Task to complete: Leave out the pictures and output the data verbatim.

** Data records follows **

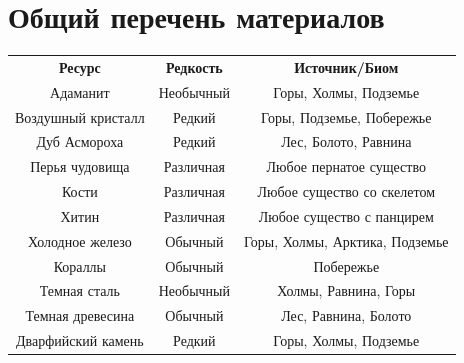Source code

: \documentclass[a4paper, 9pt, twocolumn]{book}
\begin{document}
	
	
	\onecolumn
	
	\section{Общий перечень материалов}
		
		\begin{table}[H]
			
			\centering 
			
			\begin{tabularx}{0.8\linewidth}{C c C}
				
				\textbf{Ресурс} & \textbf{Редкость} & \textbf{Источник/Биом} \\
				
				Адаманит & Необычный & Горы, Холмы, Подземье \\
				
				Воздушный кристалл & Редкий & Горы, Подземье, Побережье \\
				
				Дуб Асмороха & Редкий & Лес, Болото, Равнина \\
				
				Перья чудовища & Различная & Любое пернатое существо \\
				
				Кости & Различная & Любое существо со скелетом \\
				
				Хитин & Различная & Любое существо с панцирем \\
				
				Холодное железо & Обычный & Горы, Холмы, Арктика, Подземье \\
				
				Кораллы & Обычный & Побережье \\
				
				Темная сталь & Необычный & Холмы, Равнина, Горы \\
				
				Темная древесина & Обычный & Лес, Равнина, Болото \\
				
				Дварфийский камень & Редкий & Горы, Холмы, Подземье \\
				

\end{tabularx}
\end{table}
\end{document}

** End of Data records **

Exercise output:
Source code

: \documentclass[a4paper, 9pt, twocolumn]{book}
\begin{document}
	
	
	\onecolumn
	
	\section{Общий перечень материалов}
		
		\begin{table}[H]
			
			\centering 
			
			\begin{tabularx}{0.8\linewidth}{C c C}
				
				\textbf{Ресурс} & \textbf{Редкость} & \textbf{Источник/Биом} \\
				
				Адаманит & Необычный & Горы, Холмы, Подземье \\
				
				Воздушный кристалл & Редкий & Горы, Подземье, Побережье \\
				
				Дуб Асмороха & Редкий & Лес, Болото, Равнина \\
				
				Перья чудовища & Различная & Любое пернатое существо \\
				
				Кости & Различная & Любое существо со скелетом \\
				
				Хитин & Различная & Любое существо с панцирем \\
				
				Холодное железо & Обычный & Горы, Холмы, Арктика, Подземье \\
				
				Кораллы & Обычный & Побережье \\
				
				Темная сталь & Необычный & Холмы, Равнина, Горы \\
				
				Темная древесина & Обычный & Лес, Равнина, Болото \\
				
				Дварфийский камень & Редкий & Горы, Холмы, Подземье \\
				

\end{tabularx}
\end{table}
\end{document}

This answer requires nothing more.